- GOAL OF THE EXERCISE
Please copy each line in the records below that contains the string "Standards".
Top of RECORD EXCERPTS
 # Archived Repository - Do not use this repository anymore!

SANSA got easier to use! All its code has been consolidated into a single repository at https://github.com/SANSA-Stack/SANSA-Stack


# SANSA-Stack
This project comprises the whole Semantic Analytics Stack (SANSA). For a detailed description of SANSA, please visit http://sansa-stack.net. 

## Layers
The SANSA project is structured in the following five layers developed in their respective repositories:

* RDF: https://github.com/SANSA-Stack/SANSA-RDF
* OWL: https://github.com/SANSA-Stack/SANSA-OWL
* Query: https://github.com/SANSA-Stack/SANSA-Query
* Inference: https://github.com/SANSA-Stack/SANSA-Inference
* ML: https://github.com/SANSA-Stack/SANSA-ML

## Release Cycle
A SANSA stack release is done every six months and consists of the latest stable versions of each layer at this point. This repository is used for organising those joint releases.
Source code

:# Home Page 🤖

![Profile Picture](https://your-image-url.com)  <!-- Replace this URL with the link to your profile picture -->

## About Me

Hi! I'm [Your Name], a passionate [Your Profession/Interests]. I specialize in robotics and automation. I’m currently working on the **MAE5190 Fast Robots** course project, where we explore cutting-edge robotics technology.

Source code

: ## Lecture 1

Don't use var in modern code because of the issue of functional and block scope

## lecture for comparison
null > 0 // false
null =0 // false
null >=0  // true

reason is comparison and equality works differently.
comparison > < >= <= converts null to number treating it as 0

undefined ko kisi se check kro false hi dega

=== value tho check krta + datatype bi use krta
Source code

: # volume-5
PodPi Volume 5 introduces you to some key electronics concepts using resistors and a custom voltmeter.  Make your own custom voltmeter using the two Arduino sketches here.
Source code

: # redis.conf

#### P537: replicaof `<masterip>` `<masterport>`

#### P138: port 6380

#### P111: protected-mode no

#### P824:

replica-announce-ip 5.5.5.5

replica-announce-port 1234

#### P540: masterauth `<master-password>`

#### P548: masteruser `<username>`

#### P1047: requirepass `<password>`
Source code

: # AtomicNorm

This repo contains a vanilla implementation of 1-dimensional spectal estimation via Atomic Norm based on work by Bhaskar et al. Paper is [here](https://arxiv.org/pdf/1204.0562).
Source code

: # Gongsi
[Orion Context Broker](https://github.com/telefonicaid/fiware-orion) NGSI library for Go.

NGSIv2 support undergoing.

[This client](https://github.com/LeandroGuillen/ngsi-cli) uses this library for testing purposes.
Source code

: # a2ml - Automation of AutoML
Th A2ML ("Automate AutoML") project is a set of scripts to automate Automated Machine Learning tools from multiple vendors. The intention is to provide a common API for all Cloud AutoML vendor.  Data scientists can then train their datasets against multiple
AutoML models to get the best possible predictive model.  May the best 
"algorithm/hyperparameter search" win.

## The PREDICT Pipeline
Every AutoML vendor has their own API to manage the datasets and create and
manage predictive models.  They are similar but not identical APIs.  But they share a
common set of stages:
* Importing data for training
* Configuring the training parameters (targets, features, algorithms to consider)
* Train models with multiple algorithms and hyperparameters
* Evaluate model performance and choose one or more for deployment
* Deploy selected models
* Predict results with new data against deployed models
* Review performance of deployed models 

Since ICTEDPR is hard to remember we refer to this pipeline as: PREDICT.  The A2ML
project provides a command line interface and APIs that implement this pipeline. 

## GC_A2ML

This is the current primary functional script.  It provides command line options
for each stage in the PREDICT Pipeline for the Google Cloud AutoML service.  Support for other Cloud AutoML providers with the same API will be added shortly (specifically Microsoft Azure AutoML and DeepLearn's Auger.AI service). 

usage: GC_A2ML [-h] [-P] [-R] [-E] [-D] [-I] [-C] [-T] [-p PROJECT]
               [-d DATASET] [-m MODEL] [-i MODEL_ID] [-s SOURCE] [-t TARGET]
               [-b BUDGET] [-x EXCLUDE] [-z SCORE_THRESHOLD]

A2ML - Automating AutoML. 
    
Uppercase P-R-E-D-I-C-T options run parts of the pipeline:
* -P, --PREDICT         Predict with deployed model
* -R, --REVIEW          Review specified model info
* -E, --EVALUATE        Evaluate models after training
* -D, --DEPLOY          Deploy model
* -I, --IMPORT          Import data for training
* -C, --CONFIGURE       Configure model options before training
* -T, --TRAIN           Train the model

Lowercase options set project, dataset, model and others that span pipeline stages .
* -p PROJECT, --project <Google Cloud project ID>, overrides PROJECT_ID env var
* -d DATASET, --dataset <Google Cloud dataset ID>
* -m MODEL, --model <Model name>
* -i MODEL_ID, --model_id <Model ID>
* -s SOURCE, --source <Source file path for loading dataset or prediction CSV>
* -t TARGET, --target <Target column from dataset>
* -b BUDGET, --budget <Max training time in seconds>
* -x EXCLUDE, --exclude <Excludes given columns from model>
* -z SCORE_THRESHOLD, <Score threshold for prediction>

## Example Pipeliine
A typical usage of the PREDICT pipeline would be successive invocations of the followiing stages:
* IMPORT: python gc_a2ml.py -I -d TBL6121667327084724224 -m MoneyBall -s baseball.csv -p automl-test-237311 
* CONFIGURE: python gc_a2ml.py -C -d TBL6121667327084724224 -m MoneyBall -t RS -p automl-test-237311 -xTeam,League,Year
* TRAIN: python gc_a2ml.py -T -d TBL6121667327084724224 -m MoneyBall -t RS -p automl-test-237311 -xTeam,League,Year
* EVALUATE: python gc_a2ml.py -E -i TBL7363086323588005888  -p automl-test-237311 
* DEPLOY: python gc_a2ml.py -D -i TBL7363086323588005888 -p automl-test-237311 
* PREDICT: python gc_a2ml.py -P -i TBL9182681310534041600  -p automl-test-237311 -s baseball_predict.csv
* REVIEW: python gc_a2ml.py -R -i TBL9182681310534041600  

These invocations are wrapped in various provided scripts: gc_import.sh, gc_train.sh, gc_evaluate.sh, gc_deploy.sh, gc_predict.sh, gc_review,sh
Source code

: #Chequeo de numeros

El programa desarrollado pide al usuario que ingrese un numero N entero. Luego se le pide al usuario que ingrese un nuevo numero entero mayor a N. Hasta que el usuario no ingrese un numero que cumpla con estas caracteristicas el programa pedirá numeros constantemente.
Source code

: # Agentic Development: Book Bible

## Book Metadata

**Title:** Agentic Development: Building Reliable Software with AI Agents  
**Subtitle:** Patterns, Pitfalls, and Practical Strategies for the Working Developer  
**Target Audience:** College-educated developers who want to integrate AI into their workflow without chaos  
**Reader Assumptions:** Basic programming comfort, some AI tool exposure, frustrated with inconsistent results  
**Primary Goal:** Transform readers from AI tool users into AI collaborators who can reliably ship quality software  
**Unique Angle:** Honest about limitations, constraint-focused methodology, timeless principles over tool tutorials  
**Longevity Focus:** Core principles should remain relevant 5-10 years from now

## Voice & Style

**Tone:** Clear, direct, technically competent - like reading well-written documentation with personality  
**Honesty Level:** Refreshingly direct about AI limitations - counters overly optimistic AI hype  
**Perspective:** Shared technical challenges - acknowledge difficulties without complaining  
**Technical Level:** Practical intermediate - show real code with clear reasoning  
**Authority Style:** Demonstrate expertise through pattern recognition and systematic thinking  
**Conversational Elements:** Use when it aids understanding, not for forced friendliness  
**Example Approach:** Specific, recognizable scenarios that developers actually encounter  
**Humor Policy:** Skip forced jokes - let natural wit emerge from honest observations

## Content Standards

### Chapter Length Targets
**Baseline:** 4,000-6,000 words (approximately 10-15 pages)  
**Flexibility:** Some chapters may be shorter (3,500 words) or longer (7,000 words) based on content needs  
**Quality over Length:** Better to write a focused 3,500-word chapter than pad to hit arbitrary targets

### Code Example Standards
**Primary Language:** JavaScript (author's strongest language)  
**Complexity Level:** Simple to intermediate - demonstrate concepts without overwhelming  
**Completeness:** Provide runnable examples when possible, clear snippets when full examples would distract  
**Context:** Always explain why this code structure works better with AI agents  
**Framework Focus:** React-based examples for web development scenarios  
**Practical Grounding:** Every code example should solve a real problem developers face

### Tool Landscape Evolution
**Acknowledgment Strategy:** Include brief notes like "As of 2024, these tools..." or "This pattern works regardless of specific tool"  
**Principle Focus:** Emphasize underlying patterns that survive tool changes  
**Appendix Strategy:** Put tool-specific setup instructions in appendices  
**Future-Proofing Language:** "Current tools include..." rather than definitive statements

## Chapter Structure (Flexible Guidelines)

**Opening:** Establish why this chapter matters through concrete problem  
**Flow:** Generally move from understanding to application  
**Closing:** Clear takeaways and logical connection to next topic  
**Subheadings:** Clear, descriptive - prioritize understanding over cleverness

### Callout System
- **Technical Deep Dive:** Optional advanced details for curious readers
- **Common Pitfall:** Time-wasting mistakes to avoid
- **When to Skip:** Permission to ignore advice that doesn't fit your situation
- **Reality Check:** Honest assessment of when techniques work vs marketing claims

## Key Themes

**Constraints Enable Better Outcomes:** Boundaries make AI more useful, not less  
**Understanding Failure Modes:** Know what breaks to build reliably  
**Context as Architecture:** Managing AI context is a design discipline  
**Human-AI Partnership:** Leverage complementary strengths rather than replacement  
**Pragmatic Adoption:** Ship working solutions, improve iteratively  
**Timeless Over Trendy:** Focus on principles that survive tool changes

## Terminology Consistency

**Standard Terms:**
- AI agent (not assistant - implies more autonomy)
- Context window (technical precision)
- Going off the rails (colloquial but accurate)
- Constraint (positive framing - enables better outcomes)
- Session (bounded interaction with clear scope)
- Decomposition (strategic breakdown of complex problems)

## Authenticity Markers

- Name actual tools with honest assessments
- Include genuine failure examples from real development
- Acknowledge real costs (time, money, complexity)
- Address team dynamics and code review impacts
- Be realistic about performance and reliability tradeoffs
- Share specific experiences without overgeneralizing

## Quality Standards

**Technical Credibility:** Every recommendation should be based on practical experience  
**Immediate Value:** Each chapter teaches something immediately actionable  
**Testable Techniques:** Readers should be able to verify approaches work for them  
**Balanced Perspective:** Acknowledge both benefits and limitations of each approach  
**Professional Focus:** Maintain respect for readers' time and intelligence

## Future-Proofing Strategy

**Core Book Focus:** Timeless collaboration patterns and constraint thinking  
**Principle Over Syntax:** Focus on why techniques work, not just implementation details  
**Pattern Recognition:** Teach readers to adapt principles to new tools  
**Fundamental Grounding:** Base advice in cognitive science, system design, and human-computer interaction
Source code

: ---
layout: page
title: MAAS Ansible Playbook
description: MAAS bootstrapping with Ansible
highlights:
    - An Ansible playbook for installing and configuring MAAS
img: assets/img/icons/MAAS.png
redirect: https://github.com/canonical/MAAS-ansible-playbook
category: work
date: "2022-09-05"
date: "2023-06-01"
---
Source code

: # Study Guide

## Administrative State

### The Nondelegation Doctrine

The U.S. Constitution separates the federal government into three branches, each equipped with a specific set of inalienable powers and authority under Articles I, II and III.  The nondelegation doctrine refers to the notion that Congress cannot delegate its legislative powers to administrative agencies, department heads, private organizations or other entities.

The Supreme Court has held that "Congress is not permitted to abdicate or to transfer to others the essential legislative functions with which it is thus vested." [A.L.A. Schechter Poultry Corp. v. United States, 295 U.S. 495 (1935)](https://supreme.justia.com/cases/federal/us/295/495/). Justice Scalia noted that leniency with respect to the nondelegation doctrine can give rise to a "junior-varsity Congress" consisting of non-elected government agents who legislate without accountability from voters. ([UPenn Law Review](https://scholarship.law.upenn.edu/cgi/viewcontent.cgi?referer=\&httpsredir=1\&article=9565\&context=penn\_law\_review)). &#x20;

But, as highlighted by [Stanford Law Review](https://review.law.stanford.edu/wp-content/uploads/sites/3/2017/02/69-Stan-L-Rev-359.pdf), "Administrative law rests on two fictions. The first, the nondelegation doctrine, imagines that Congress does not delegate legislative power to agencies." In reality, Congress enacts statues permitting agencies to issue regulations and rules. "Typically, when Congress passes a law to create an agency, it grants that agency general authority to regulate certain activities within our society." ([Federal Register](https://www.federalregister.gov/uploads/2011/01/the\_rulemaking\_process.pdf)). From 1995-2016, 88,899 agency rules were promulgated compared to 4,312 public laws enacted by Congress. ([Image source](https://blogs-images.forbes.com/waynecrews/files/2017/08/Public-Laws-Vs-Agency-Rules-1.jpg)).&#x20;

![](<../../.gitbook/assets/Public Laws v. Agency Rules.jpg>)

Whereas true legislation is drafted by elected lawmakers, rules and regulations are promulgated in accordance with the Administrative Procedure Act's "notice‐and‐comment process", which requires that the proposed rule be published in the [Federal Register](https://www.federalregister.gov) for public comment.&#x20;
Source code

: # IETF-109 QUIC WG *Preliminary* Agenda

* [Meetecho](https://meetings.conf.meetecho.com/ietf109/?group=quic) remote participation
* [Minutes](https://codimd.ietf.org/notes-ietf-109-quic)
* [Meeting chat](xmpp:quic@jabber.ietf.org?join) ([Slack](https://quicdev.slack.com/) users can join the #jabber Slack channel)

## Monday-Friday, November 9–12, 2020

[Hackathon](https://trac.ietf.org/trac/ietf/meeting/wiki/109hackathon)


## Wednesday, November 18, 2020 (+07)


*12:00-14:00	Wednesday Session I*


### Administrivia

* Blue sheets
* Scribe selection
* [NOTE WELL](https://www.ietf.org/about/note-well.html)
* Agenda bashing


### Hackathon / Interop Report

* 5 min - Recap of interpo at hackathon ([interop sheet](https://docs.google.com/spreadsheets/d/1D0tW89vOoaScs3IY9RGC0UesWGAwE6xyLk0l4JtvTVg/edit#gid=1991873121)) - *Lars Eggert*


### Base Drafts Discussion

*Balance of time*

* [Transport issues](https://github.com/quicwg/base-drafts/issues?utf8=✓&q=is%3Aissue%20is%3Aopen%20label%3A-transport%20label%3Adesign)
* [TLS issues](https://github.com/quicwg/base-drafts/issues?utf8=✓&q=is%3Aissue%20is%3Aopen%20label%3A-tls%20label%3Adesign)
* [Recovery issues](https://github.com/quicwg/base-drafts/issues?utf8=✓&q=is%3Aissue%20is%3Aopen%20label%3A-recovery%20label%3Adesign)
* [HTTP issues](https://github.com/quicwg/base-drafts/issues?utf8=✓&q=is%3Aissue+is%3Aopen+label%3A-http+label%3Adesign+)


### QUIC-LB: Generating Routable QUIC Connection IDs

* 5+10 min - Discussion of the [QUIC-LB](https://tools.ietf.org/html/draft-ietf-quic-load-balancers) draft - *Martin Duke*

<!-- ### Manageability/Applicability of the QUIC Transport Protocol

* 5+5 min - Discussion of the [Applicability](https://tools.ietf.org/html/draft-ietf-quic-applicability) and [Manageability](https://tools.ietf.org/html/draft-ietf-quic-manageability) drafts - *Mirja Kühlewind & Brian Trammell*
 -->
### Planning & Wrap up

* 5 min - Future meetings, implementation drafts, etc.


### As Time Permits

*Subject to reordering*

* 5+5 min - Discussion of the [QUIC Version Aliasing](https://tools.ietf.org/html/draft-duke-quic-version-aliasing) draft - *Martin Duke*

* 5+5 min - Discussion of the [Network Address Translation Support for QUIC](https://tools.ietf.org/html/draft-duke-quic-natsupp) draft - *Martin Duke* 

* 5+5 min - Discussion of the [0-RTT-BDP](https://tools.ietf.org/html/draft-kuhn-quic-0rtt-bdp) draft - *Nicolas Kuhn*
Bottom of RECORD EXCERPTS
- RESPONSE
## Content Standards
### Code Example Standards
## Quality Standards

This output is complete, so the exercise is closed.